Copy each entry below exactly as it reads.
====
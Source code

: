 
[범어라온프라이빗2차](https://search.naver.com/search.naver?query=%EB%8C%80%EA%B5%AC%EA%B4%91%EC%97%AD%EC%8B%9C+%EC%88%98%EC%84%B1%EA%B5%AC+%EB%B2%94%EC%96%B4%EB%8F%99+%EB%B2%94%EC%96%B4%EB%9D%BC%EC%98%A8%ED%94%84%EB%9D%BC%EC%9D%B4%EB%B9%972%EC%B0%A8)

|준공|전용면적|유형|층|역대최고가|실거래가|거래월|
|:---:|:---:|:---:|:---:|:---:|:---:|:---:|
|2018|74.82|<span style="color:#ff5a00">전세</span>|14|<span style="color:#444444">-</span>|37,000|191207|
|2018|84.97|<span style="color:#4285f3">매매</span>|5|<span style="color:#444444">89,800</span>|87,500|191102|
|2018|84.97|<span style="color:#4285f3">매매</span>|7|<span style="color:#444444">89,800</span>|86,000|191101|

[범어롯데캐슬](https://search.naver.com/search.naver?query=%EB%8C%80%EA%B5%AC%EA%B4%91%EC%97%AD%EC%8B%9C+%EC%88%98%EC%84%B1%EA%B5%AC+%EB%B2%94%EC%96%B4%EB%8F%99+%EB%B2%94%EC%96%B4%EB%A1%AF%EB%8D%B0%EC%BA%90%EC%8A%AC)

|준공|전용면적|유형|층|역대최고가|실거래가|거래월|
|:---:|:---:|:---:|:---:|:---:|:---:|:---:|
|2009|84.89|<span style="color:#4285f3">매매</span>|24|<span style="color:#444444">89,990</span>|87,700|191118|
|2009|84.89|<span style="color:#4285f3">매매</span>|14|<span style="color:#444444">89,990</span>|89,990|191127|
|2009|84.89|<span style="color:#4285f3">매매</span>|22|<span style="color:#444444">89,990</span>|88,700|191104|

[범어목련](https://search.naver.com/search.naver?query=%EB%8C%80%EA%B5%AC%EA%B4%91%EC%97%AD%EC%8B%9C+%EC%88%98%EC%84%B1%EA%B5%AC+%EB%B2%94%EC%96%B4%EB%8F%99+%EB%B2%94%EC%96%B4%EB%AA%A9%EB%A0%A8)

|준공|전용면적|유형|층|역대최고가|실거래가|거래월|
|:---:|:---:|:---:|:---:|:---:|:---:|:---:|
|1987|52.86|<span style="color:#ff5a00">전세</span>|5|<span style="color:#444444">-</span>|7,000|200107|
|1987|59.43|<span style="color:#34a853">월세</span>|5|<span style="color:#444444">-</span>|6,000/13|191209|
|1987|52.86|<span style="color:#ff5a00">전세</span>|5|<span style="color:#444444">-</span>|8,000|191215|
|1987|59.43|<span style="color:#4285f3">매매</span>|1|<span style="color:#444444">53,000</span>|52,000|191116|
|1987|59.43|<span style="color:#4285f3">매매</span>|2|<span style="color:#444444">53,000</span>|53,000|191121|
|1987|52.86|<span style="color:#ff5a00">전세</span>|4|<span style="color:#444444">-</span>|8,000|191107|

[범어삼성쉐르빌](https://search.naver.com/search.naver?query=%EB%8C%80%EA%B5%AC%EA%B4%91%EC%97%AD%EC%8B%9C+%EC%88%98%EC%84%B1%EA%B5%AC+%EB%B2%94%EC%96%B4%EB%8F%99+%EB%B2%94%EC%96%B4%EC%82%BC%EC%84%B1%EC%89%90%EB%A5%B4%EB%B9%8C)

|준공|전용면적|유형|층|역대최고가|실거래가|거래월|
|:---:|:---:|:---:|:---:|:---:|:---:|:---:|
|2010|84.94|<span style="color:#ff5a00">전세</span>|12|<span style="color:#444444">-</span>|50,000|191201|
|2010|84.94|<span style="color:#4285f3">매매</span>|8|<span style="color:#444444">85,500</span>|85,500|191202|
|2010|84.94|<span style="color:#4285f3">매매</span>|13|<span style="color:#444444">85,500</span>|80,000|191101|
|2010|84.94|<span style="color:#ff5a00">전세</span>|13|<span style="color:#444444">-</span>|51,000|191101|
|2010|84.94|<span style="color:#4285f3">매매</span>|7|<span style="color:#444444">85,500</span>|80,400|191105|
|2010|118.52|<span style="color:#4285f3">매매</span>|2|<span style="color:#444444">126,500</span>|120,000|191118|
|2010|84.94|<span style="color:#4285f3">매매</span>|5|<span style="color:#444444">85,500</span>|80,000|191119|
====
Worked solution:
Source code

: 
[범어라온프라이빗2차](https://search.naver.com/search.naver?query=%EB%8C%80%EA%B5%AC%EA%B4%91%EC%97%AD%EC%8B%9C+%EC%88%98%EC%84%B1%EA%B5%AC+%EB%B2%94%EC%96%B4%EB%8F%99+%EB%B2%94%EC%96%B4%EB%9D%BC%EC%98%A8%ED%94%84%EB%9D%BC%EC%9D%B4%EB%B9%972%EC%B0%A8)

|준공|전용면적|유형|층|역대최고가|실거래가|거래월|
|:---:|:---:|:---:|:---:|:---:|:---:|:---:|
|2018|74.82|<span style="color:#ff5a00">전세</span>|14|<span style="color:#444444">-</span>|37,000|191207|
|2018|84.97|<span style="color:#4285f3">매매</span>|5|<span style="color:#444444">89,800</span>|87,500|191102|
|2018|84.97|<span style="color:#4285f3">매매</span>|7|<span style="color:#444444">89,800</span>|86,000|191101|

[범어롯데캐슬](https://search.naver.com/search.naver?query=%EB%8C%80%EA%B5%AC%EA%B4%91%EC%97%AD%EC%8B%9C+%EC%88%98%EC%84%B1%EA%B5%AC+%EB%B2%94%EC%96%B4%EB%8F%99+%EB%B2%94%EC%96%B4%EB%A1%AF%EB%8D%B0%EC%BA%90%EC%8A%AC)

|준공|전용면적|유형|층|역대최고가|실거래가|거래월|
|:---:|:---:|:---:|:---:|:---:|:---:|:---:|
|2009|84.89|<span style="color:#4285f3">매매</span>|24|<span style="color:#444444">89,990</span>|87,700|191118|
|2009|84.89|<span style="color:#4285f3">매매</span>|14|<span style="color:#444444">89,990</span>|89,990|191127|
|2009|84.89|<span style="color:#4285f3">매매</span>|22|<span style="color:#444444">89,990</span>|88,700|191104|

[범어목련](https://search.naver.com/search.naver?query=%EB%8C%80%EA%B5%AC%EA%B4%91%EC%97%AD%EC%8B%9C+%EC%88%98%EC%84%B1%EA%B5%AC+%EB%B2%94%EC%96%B4%EB%8F%99+%EB%B2%94%EC%96%B4%EB%AA%A9%EB%A0%A8)

|준공|전용면적|유형|층|역대최고가|실거래가|거래월|
|:---:|:---:|:---:|:---:|:---:|:---:|:---:|
|1987|52.86|<span style="color:#ff5a00">전세</span>|5|<span style="color:#444444">-</span>|7,000|200107|
|1987|59.43|<span style="color:#34a853">월세</span>|5|<span style="color:#444444">-</span>|6,000/13|191209|
|1987|52.86|<span style="color:#ff5a00">전세</span>|5|<span style="color:#444444">-</span>|8,000|191215|
|1987|59.43|<span style="color:#4285f3">매매</span>|1|<span style="color:#444444">53,000</span>|52,000|191116|
|1987|59.43|<span style="color:#4285f3">매매</span>|2|<span style="color:#444444">53,000</span>|53,000|191121|
|1987|52.86|<span style="color:#ff5a00">전세</span>|4|<span style="color:#444444">-</span>|8,000|191107|

[범어삼성쉐르빌](https://search.naver.com/search.naver?query=%EB%8C%80%EA%B5%AC%EA%B4%91%EC%97%AD%EC%8B%9C+%EC%88%98%EC%84%B1%EA%B5%AC+%EB%B2%94%EC%96%B4%EB%8F%99+%EB%B2%94%EC%96%B4%EC%82%BC%EC%84%B1%EC%89%90%EB%A5%B4%EB%B9%8C)

|준공|전용면적|유형|층|역대최고가|실거래가|거래월|
|:---:|:---:|:---:|:---:|:---:|:---:|:---:|
|2010|84.94|<span style="color:#ff5a00">전세</span>|12|<span style="color:#444444">-</span>|50,000|191201|
|2010|84.94|<span style="color:#4285f3">매매</span>|8|<span style="color:#444444">85,500</span>|85,500|191202|
|2010|84.94|<span style="color:#4285f3">매매</span>|13|<span style="color:#444444">85,500</span>|80,000|191101|
|2010|84.94|<span style="color:#ff5a00">전세</span>|13|<span style="color:#444444">-</span>|51,000|191101|
|2010|84.94|<span style="color:#4285f3">매매</span>|7|<span style="color:#444444">85,500</span>|80,400|191105|
|2010|118.52|<span style="color:#4285f3">매매</span>|2|<span style="color:#444444">126,500</span>|120,000|191118|
|2010|84.94|<span style="color:#4285f3">매매</span>|5|<span style="color:#444444">85,500</span>|80,000|191119|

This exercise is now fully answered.